:: Records to use ::
※ ※ ※

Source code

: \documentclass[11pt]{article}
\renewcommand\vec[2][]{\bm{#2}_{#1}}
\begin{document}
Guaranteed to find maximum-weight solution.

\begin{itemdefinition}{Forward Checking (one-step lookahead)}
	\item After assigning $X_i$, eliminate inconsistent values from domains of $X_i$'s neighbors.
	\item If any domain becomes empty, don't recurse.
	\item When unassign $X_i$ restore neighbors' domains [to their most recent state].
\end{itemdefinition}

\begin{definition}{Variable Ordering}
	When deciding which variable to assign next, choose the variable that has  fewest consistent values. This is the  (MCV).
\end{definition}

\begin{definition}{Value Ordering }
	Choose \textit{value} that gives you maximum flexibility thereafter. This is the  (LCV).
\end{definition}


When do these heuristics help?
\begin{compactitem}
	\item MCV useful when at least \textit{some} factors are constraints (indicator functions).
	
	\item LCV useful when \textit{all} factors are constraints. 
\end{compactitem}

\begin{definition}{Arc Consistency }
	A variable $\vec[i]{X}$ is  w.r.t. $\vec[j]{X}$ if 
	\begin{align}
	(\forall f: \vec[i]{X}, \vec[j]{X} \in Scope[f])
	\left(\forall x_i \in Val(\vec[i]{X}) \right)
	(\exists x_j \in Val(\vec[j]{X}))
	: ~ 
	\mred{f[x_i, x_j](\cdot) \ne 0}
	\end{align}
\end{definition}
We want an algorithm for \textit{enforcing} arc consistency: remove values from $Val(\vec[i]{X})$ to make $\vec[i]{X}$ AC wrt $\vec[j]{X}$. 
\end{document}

※ ※ ※

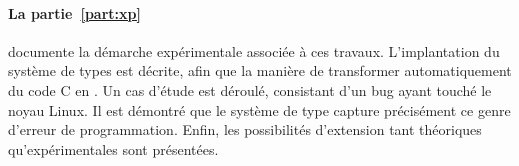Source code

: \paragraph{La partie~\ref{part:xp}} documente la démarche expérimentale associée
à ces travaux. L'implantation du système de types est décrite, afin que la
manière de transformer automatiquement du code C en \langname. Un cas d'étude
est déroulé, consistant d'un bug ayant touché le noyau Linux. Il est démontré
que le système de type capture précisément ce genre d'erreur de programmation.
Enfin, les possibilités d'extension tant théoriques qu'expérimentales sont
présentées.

※ ※ ※

:: Your instructions ::
Report the number of lines in the records that include the string "factors", and write no other words.

:: Answer ::
2